[[ Listed entries, beginning ]]

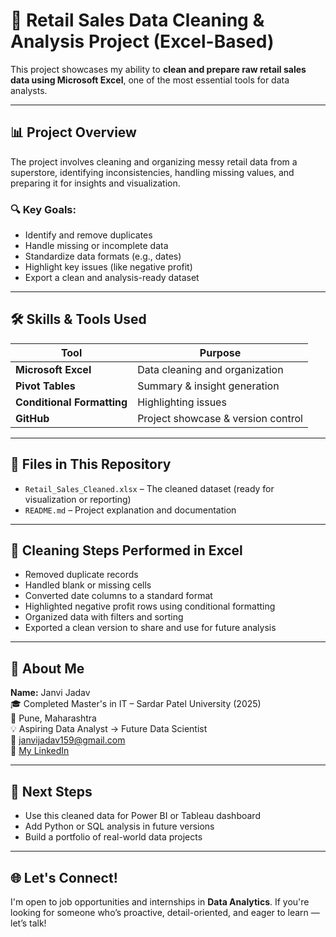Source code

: 
# 🧹 Retail Sales Data Cleaning & Analysis Project (Excel-Based)

This project showcases my ability to **clean and prepare raw retail sales data using Microsoft Excel**, one of the most essential tools for data analysts.

---

## 📊 Project Overview

The project involves cleaning and organizing messy retail data from a superstore, identifying inconsistencies, handling missing values, and preparing it for insights and visualization.

### 🔍 Key Goals:
- Identify and remove duplicates
- Handle missing or incomplete data
- Standardize data formats (e.g., dates)
- Highlight key issues (like negative profit)
- Export a clean and analysis-ready dataset

---

## 🛠 Skills & Tools Used

| Tool | Purpose |
|------|---------|
| **Microsoft Excel** | Data cleaning and organization |
| **Pivot Tables** | Summary & insight generation |
| **Conditional Formatting** | Highlighting issues |
| **GitHub** | Project showcase & version control |

---

## 📁 Files in This Repository

- `Retail_Sales_Cleaned.xlsx` – The cleaned dataset (ready for visualization or reporting)
- `README.md` – Project explanation and documentation

---

## 🔧 Cleaning Steps Performed in Excel

- Removed duplicate records
- Handled blank or missing cells
- Converted date columns to a standard format
- Highlighted negative profit rows using conditional formatting
- Organized data with filters and sorting
- Exported a clean version to share and use for future analysis

---

## 💼 About Me

**Name:** Janvi Jadav  
🎓 Completed Master's in IT – Sardar Patel University (2025)  
📍 Pune, Maharashtra  
💡 Aspiring Data Analyst → Future Data Scientist  
📧 janvijadav159@gmail.com  
🔗 [My LinkedIn](https://www.linkedin.com/in/janvi-jadav-6a5a57231)

---

## 📌 Next Steps

- Use this cleaned data for Power BI or Tableau dashboard
- Add Python or SQL analysis in future versions
- Build a portfolio of real-world data projects

---

## 🌐 Let's Connect!

I'm open to job opportunities and internships in **Data Analytics**. If you're looking for someone who’s proactive, detail-oriented, and eager to learn — let’s talk!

[[ Listed entries, end ]]

### What you will do
Retype the data above exactly. Do not carry over any images.

### Task solution
Source code

: 
# 🧹 Retail Sales Data Cleaning & Analysis Project (Excel-Based)

This project showcases my ability to **clean and prepare raw retail sales data using Microsoft Excel**, one of the most essential tools for data analysts.

---

## 📊 Project Overview

The project involves cleaning and organizing messy retail data from a superstore, identifying inconsistencies, handling missing values, and preparing it for insights and visualization.

### 🔍 Key Goals:
- Identify and remove duplicates
- Handle missing or incomplete data
- Standardize data formats (e.g., dates)
- Highlight key issues (like negative profit)
- Export a clean and analysis-ready dataset

---

## 🛠 Skills & Tools Used

| Tool | Purpose |
|------|---------|
| **Microsoft Excel** | Data cleaning and organization |
| **Pivot Tables** | Summary & insight generation |
| **Conditional Formatting** | Highlighting issues |
| **GitHub** | Project showcase & version control |

---

## 📁 Files in This Repository

- `Retail_Sales_Cleaned.xlsx` – The cleaned dataset (ready for visualization or reporting)
- `README.md` – Project explanation and documentation

---

## 🔧 Cleaning Steps Performed in Excel

- Removed duplicate records
- Handled blank or missing cells
- Converted date columns to a standard format
- Highlighted negative profit rows using conditional formatting
- Organized data with filters and sorting
- Exported a clean version to share and use for future analysis

---

## 💼 About Me

**Name:** Janvi Jadav  
🎓 Completed Master's in IT – Sardar Patel University (2025)  
📍 Pune, Maharashtra  
💡 Aspiring Data Analyst → Future Data Scientist  
📧 janvijadav159@gmail.com  
🔗 [My LinkedIn](https://www.linkedin.com/in/janvi-jadav-6a5a57231)

---

## 📌 Next Steps

- Use this cleaned data for Power BI or Tableau dashboard
- Add Python or SQL analysis in future versions
- Build a portfolio of real-world data projects

---

## 🌐 Let's Connect!

I'm open to job opportunities and internships in **Data Analytics**. If you're looking for someone who’s proactive, detail-oriented, and eager to learn — let’s talk!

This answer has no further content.